Eventually, he noticed a pattern.
“One by one, their moms started calling, asking if I could talk to their sons about problems they were having. That’s when I realized none of them had dads.”
When those calls kept coming his wheels started turning.
“I’d learned so much at these self-improvement outings like the Mankind Project. I was forty then going, ‘Man, this stuff is great. I could have used this when I was 14.’”
Which is how Boys to Men Mentoring came to be.
Joe and his co-founders are more than twenty years into their mission now, having transformed the lives of thousands of at-risk boys living in marginalized communities by providing them love and support.
“It’s not rocket science,” says Joe, when talking about why they succeed. “We all do better when we check in with loved ones and hold each other accountable.”

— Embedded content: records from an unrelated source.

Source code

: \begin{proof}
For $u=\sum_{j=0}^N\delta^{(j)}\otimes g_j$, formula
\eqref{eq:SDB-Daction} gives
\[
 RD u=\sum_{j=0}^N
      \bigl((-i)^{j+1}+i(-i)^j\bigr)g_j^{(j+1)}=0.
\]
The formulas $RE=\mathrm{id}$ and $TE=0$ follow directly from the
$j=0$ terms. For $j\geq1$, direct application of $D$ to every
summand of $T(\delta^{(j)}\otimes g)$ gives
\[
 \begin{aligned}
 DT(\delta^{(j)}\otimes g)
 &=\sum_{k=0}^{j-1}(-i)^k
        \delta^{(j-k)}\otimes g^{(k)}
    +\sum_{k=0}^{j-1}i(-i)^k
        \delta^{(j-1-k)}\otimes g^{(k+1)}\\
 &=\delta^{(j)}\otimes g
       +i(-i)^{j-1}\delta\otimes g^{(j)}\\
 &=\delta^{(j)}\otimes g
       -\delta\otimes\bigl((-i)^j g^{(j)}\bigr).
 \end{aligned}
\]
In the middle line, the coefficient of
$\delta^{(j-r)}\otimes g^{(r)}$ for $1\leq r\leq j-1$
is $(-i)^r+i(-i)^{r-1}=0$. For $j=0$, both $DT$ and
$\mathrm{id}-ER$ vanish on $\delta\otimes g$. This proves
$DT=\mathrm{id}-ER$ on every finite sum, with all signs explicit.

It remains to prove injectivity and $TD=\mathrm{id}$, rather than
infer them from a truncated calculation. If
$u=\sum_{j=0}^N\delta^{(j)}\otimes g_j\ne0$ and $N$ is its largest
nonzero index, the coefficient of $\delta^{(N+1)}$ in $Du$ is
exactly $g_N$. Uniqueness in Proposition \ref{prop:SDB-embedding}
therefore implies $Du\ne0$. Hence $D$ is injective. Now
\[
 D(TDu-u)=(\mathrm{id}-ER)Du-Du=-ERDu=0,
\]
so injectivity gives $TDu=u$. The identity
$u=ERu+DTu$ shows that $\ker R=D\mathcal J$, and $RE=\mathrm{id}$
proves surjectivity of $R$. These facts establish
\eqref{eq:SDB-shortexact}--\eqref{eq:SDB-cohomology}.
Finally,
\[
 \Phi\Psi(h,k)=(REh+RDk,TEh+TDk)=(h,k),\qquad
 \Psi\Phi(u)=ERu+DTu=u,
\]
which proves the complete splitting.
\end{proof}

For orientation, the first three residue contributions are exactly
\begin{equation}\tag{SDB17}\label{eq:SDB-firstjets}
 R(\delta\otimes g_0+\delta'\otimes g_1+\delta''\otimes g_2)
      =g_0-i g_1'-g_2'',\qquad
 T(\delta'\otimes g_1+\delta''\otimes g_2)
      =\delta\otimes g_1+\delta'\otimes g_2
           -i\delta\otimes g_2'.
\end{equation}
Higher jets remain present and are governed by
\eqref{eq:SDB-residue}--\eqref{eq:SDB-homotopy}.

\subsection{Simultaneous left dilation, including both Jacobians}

It’s worth noting, his mentors abide by one very strict rule.
“We never tell kids what to do,” says Joe. “Our job is to listen and understand the issues they’re facing. And if there’s a struggle we explore the options and shed light on what’s likely to happen if they stay on the current path. Mentors share their own experiences, mistakes, and lessons learned. But the choice is all theirs. All we do is take an inventory of how those decisions play out. And it works.”
Dana Wright, a former principal at Spring Valley Academy, swears by their success, and she’s not alone.
“If I had a chance to talk to every middle school administrator in the country about what they could do to make a difference it would be Boys to Men,” she says.
And what’s fascinating about Boys to Men Mentoring, is the San Diego surfing community powers their operation.
Surfers have rallied behind the cause, helping Joe and his team come up with creative ways to raise the funds needed to facilitate new programs, find mentors, and expand into new schools.
The 100 Wave Challenge, an annual Jog-a-Thon style event in the waves, is their biggest hit.
The 10th annual 100 Wave Challenge raised $430,000 last year, enough to provide a year’s worth of mentorship services to nearly 1000 kids.
Sadly, with the world going sideways in 2020 the need for Boys to Men is greater than ever. Keeping them engaged and connected is crucial to their health and safety.
Yet early this summer, Sigurdson warned his supporters that this year’s 100 Wave Challenge may not happen, and by some miracle it did, it certainly couldn’t be on the usual scale, with hundreds showing up in Mission Beach.
“That didn’t sit well with anyone,” says Joe.
His fellow surfers floated an alternative: let’s expand.
After all, they argued, Boys to Men’s impact is global now.
Sure, San Diego is where it all started, but they provide guidance to independent chapters in seventeen different states and nine different countries at HQ.
Why not reflect that?
After several Zoom calls, Joe and his team obliged, adding a new twist.
This year it’s “Your 100 Wave Challenge.”
You pick the crew, the beach, and the time, between now and November 22nd, and make it happen.
“Two months ago, we were feeling pretty hopeless,” says Sigurdson. “Thanks to our surfers, I’m starting to believe this may end up being our biggest year yet. Our big signup push doesn’t typically start until after Labor Day, but word is already spreading through surf clubs and surf shops and social media. And our surfers are getting calls from people asking how they can help.”
The answer is simple: Grab some friends, get ‘em together, and give these kids your love.